Karanlık bir yerde arkadaşınız ile birliktesiniz ve arkadaşınız dönüp de size gökyüzünde milyonlarca yıldız görüyorum derse sakın inanmayın. Nedenini biraz sonra açıklayacağım ama hemen aklıma Nasrettin Hoca fıkrası geldi, onu anlatmalıyım, hoş hepiniz biliyorsunuz ya... Fıkraya böyle başlanır.

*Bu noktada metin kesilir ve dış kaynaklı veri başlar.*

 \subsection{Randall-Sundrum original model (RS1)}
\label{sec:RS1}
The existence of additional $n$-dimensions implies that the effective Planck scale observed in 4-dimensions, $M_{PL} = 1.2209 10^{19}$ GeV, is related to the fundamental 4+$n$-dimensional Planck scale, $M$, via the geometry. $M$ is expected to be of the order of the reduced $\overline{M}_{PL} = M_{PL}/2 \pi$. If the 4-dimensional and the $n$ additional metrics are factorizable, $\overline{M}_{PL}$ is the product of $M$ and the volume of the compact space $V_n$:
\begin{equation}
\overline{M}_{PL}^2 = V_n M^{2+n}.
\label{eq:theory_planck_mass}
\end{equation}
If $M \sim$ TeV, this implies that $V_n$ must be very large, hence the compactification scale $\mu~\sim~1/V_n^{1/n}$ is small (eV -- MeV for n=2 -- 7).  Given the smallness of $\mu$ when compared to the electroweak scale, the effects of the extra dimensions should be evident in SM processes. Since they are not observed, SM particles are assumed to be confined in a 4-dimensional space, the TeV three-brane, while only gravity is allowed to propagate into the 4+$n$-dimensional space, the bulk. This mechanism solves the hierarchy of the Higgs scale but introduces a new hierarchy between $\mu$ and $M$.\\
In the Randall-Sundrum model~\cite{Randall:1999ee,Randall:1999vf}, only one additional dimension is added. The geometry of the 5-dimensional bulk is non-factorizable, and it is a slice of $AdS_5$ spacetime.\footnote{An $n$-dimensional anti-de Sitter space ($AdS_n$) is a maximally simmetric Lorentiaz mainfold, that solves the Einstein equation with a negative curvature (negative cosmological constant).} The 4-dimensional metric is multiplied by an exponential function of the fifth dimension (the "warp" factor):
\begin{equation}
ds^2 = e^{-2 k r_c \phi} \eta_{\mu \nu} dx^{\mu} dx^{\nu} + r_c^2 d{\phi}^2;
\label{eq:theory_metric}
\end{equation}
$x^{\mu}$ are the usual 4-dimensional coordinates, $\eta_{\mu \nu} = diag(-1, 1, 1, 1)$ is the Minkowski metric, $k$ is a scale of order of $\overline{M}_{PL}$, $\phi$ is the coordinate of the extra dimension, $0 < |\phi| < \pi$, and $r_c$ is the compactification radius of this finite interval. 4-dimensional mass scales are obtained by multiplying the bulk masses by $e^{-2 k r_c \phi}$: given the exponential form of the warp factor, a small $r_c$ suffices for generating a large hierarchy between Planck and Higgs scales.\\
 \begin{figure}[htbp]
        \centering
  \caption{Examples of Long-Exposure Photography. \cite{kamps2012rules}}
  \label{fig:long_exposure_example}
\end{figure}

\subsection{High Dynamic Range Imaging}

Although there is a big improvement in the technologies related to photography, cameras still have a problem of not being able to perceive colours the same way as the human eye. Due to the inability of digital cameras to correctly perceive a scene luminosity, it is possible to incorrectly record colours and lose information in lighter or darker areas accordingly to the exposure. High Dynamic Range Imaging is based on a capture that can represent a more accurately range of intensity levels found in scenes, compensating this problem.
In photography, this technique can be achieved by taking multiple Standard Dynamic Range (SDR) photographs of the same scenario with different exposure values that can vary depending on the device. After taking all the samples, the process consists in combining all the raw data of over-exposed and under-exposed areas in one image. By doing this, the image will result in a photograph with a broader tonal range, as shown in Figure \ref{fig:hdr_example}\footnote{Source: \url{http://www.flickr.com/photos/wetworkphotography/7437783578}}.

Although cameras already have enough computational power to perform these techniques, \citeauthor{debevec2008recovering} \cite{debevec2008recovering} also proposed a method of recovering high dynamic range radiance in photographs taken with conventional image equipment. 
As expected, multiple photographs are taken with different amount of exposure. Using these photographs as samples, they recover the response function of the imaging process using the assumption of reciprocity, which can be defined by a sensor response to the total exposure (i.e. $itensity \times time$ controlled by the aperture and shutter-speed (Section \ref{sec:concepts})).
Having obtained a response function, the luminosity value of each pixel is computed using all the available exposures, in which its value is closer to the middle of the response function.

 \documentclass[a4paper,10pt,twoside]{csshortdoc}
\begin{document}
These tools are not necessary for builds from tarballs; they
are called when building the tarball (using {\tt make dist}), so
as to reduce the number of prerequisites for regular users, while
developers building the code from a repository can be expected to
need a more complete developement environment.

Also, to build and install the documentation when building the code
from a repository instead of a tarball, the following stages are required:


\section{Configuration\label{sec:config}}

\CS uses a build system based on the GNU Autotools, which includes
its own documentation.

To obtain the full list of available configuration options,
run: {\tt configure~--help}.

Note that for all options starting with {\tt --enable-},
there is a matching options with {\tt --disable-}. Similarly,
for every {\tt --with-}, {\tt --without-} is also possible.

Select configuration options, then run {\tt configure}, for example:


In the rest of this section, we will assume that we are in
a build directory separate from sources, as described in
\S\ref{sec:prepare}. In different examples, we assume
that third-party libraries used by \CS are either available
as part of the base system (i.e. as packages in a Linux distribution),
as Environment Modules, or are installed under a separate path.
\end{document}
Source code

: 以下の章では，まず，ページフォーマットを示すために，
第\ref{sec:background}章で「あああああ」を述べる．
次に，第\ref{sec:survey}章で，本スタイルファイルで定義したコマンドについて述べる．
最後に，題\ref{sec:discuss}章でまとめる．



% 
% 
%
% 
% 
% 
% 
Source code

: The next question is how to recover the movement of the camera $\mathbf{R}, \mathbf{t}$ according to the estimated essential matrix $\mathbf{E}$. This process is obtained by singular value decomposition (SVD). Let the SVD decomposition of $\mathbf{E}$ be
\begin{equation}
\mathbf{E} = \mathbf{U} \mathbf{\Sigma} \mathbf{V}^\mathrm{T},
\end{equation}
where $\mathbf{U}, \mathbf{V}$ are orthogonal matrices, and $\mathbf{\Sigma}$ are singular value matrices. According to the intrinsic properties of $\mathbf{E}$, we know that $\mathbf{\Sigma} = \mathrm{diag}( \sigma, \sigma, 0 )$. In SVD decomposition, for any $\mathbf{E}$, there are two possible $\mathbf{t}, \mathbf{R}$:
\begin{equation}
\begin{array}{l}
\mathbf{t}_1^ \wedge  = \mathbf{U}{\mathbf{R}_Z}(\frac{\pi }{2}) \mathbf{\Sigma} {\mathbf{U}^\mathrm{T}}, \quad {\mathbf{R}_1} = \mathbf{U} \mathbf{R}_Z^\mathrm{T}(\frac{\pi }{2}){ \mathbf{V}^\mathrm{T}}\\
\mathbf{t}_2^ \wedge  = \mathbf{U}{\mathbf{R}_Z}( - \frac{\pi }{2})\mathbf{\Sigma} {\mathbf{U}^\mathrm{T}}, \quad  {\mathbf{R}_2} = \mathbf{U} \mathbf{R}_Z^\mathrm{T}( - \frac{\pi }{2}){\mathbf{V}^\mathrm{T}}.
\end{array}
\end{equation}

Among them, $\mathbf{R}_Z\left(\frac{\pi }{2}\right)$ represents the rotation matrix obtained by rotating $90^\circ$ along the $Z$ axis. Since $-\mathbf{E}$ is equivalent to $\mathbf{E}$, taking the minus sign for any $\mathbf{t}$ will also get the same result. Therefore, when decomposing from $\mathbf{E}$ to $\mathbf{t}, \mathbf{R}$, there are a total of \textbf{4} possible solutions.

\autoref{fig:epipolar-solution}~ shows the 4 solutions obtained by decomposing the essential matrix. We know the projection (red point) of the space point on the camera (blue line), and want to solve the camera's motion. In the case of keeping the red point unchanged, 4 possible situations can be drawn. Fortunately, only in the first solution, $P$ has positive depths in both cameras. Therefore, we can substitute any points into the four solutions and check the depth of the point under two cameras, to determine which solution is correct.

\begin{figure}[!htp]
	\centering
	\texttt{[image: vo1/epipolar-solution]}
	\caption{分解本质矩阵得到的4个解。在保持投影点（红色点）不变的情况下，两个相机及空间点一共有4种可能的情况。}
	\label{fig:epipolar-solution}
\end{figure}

Kendini beğenmiş bir papaz çıkar Hoca'nın karşısına ve der ki “Bütün dünyayı dolaştım, sorularıma cevap veren kimse çıkmadı, bir de sana sorayım Hoca, söyler misin, kaç tane yıldız var gökyüzünde?” Hoca hemen yanıtlar, “Eşeğimin kılları kadar”. Papaz “bu nasıl cevap der, eşeğin kılları sayılır mı hiç?” Peki der hoca, gökteki yıldızların sayılabileceğini kim söylemiş?
İnsan gözü altıncı kadire kadar olan yıldızları görür, burada kadir bir parlaklık birimidir. Gökbilimciler ters oldukları için zamanında en parlak yıldız 1, en sönüğüne de 6 demişler ve gökyüzündeki yıldızları daha teleskop keşfedilmeden önce kataloglamışlardır. Bu tanım daha sonra teknolojinin ilerlemesine karşın bu birimden vazgeçilmemiştir ama hem negatife doğru hem de 6'dan yukarı doğru yıldızların parlaklıkları belirlenmiştir.
Bugün altıncı kadire kadar olan yıldızların sayısını çok kolay biliyoruz, yaklaşık 5000 tane (aslında 7155 tane ama çeşitli nedenlerle ancak 5000 tanesi görülür). Belirli bir zamanda ufuk düzlemi üstünde gökyüzünün yarısı kaldığına göre güzel karanlık ve Ay'sız bir gecede görebileceğimiz yıldız sayısı 2500'ü geçmez.
Bu normal insan gözü içindir yani göz merceğimiz çapı 8 mm'dir, ancak bu kadar ışık toplar. İri gözlü olanlar biraz daha fazla sayıda yıldız görebilir. Normal bir avcı dürbünü ile (10x50) göreceğimiz toplam yıldız sayısı birden 500000'e fırlar, çünkü ne kadar ışın toplayıcı alan büyükse o kadar sönük cisimleri görürüz. Bu sayıları gökadamızda 200 milyar yıldız olduğunu bilerek düşünürseniz neredeyse sadece çok yakınımızdaki yıldızları gördüğümüzü anlarsınız.
Nasrettin Hoca biraz olayı abartmış yanımızda bizimle gökyüzünü seyreden arkadaşımız gibi. Hoca bugün Hubble Uzay Teleskobunun (25. kadir) gördüğü yıldız sayısını söylemiştir belki de. İnanmıyorsak ne yapmamız gerektiği belli değil mi?